My journey wasn’t easy. I’d been in the U.S. Army and benefited from its strong support system. When I returned home in 1987, I lost that system. Living in a rough neighborhood in Florida, a drinking habit became a full-fledged addiction to alcohol and drugs, including crack cocaine. Connections to family, including my daughter, frayed. I was homeless, living in abandoned homes or shelters. This was my situation for the better part of two decades.
Time after time, I vowed to be a better father to my daughter. I wanted to get clean, but couldn’t break the cycle. Then one day a fellow Veteran who’d faced similar struggles came back to our neighborhood from a VA substance use treatment center. He was sober and healthy and now owned a car.
A Fresh Start and Safe Housing
He inspired me to seek help from VA, and I enrolled in a 60-day substance use inpatient program run by the North Florida/South Georgia Veterans Health System. I received care from a number of high-quality counselors, many of whom were Veterans who related to my situation. They provided constructive advice and helped me begin my recovery.
Another turning point was getting set up in bridge housing funded by VA’s Health Care for Homeless Veterans (HCHV) program. Having a safe, stable place to live gave me the peace of mind to focus on my skills as an entrepreneur. While there, I had access to a number of other VA resources, including the (now-expired) Veterans Retraining Assistance Program (VRAP), which gave me business management training.
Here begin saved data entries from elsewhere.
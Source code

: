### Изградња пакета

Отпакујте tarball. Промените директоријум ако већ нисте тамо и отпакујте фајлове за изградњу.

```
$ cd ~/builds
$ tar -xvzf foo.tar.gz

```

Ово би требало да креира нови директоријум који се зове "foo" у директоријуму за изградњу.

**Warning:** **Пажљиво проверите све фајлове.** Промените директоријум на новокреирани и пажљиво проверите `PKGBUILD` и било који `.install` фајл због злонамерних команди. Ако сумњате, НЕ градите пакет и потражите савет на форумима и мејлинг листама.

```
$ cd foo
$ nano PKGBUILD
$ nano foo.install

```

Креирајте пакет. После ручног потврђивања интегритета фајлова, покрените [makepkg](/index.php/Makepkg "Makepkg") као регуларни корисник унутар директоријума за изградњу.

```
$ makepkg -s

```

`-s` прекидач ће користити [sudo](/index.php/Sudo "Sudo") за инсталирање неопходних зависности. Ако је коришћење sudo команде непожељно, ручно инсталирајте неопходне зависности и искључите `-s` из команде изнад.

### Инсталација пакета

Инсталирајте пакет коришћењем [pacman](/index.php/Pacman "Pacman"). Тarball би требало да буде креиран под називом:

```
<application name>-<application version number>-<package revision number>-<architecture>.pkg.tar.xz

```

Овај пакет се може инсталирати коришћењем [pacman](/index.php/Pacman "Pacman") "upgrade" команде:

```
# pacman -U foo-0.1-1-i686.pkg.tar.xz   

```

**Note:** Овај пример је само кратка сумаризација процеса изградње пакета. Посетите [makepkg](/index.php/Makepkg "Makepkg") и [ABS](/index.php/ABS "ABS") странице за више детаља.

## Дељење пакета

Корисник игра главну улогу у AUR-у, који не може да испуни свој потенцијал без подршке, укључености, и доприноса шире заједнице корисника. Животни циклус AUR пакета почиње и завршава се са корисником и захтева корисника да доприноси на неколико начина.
Through VA dental services, my teeth were fixed, which boosted my self-confidence.
A New Career Begins
Eventually I got the idea to focus on a career in moving services.
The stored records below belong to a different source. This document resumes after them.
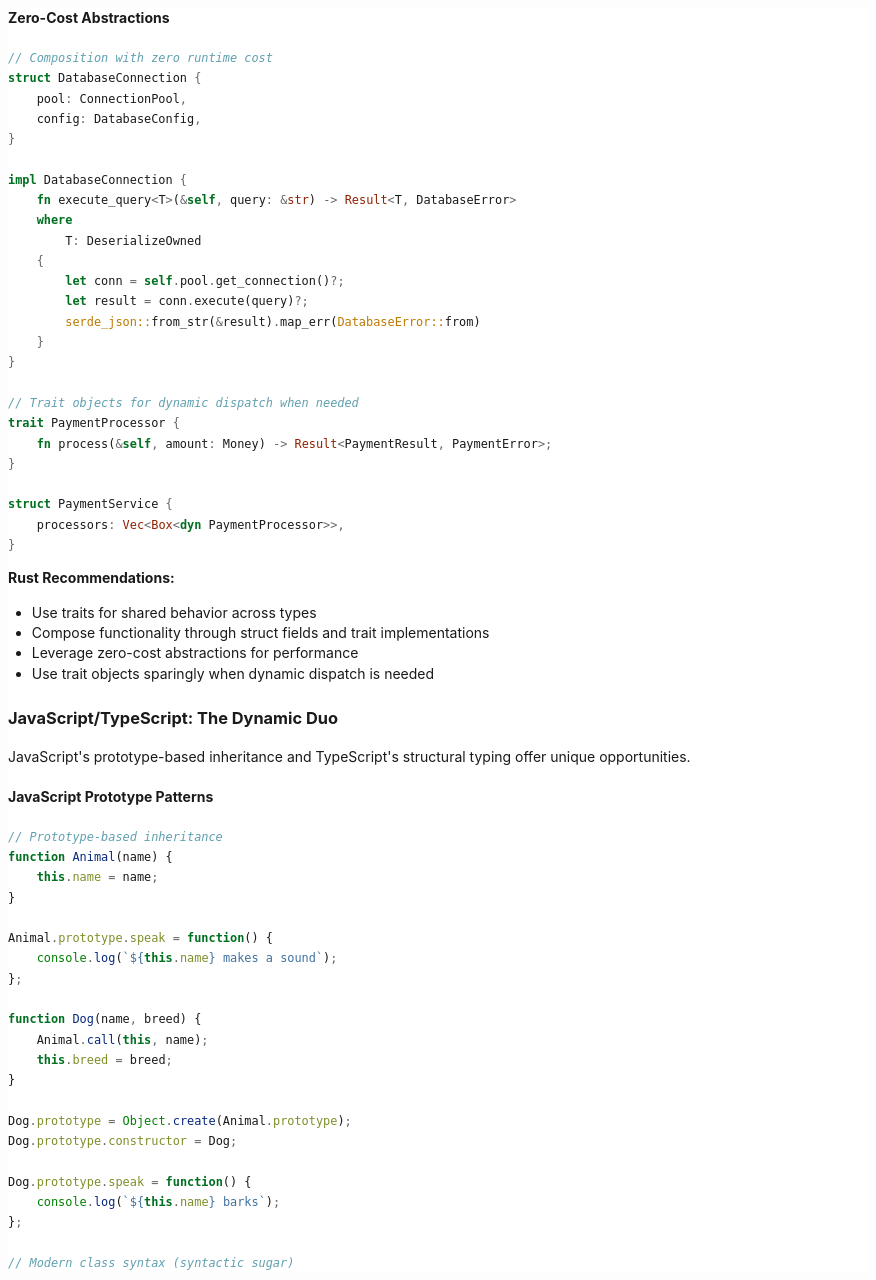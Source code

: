 #### Zero-Cost Abstractions
```rust
// Composition with zero runtime cost
struct DatabaseConnection {
    pool: ConnectionPool,
    config: DatabaseConfig,
}

impl DatabaseConnection {
    fn execute_query<T>(&self, query: &str) -> Result<T, DatabaseError>
    where
        T: DeserializeOwned
    {
        let conn = self.pool.get_connection()?;
        let result = conn.execute(query)?;
        serde_json::from_str(&result).map_err(DatabaseError::from)
    }
}

// Trait objects for dynamic dispatch when needed
trait PaymentProcessor {
    fn process(&self, amount: Money) -> Result<PaymentResult, PaymentError>;
}

struct PaymentService {
    processors: Vec<Box<dyn PaymentProcessor>>,
}
```

**Rust Recommendations:**
- Use traits for shared behavior across types
- Compose functionality through struct fields and trait implementations
- Leverage zero-cost abstractions for performance
- Use trait objects sparingly when dynamic dispatch is needed

### JavaScript/TypeScript: The Dynamic Duo

JavaScript's prototype-based inheritance and TypeScript's structural typing offer unique opportunities.

#### JavaScript Prototype Patterns
```javascript
// Prototype-based inheritance
function Animal(name) {
    this.name = name;
}

Animal.prototype.speak = function() {
    console.log(`${this.name} makes a sound`);
};

function Dog(name, breed) {
    Animal.call(this, name);
    this.breed = breed;
}

Dog.prototype = Object.create(Animal.prototype);
Dog.prototype.constructor = Dog;

Dog.prototype.speak = function() {
    console.log(`${this.name} barks`);
};

// Modern class syntax (syntactic sugar)
```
I started by taking a job advertised on Craigslist. Enlisting a few of the homeless Veterans I was living with in the bridge housing, we loaded and unloaded some self-service moving trucks. It was hard work, but we built a real camaraderie that day. We were proud to work again and put money in our pockets to support ourselves. Demand for our services grew as more and more people in the community heard about the opportunity to hire Veteran movers.
What started as a few homeless Veterans unloading trucks in Florida has now grown into a national company called Veterans Moving Help, which I formed in 2013. People email me requesting moving support, and I connect them to majority-Veteran moving crews.
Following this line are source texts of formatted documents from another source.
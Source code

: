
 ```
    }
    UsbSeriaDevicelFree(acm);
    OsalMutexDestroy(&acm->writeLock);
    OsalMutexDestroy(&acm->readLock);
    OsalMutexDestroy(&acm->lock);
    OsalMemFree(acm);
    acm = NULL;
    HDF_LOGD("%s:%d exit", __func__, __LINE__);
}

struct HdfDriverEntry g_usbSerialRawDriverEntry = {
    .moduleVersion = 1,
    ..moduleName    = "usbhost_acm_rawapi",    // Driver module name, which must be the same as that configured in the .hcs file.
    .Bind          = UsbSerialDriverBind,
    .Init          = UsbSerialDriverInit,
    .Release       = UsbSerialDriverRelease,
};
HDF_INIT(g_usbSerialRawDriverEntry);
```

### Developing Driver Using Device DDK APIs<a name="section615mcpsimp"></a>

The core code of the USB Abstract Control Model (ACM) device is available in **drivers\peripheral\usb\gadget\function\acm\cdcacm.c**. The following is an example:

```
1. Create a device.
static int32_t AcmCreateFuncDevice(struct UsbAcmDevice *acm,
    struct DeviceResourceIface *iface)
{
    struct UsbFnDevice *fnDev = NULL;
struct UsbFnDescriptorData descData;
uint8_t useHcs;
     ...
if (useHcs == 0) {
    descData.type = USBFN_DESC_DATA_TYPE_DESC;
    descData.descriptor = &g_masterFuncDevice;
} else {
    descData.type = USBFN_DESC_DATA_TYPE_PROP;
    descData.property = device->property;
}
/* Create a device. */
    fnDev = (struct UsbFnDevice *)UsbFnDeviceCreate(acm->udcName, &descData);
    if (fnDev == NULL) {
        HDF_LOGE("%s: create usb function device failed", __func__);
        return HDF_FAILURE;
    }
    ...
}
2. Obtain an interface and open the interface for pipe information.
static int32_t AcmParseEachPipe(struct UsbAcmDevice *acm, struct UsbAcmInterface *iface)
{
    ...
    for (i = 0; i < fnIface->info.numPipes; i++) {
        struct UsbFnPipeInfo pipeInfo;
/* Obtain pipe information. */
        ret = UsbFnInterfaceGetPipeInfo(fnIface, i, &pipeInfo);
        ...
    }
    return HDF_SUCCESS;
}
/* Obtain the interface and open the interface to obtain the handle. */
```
These jobs pay about $25/hour. We work in cities across the country, including Atlanta, Phoenix and Washington, DC. We move homes, offices, truckloads and just about anything else. I was honored recently to move a 92-year-old World War II Veteran who was a member of the Tuskegee Airmen “Red Tails” fighter squadron.
Former Tuskegee Airman Stephen Lawrence shakes the hand of Veterans Moving Help’s owner Gregory Sledge, who helped move the 92-year-old World War II Veteran from his Gainesville, Florida, home to an assisted living facility.
For now the moving jobs are temporary, and driven by local demand. However, I hope to expand and employ Veterans full time. Currently, I am exploring opportunities in three areas: packing and unpacking rental containers, moves on military bases and jobs moving assisted living residents. This summer, during the peak moving season, I expect to employ more than 250 individuals — the vast majority Veterans — for jobs nationwide.
Peak moving season is around the corner, and I need Veteran movers, including those who are experienced, licensed and insured (although these are not necessarily required). If you, or a Veteran you know, are interested in this employment opportunity, fill out this application on our website. Anyone can hire Veterans Moving Help by reserving our moving services online.
Being able to form Veterans Moving Help fulfills my lifelong goal to become a business owner and keep my work in the military and Veteran family. I hope my story inspires other Veterans to keep striving, even when success seems impossible, because dreams really can come true.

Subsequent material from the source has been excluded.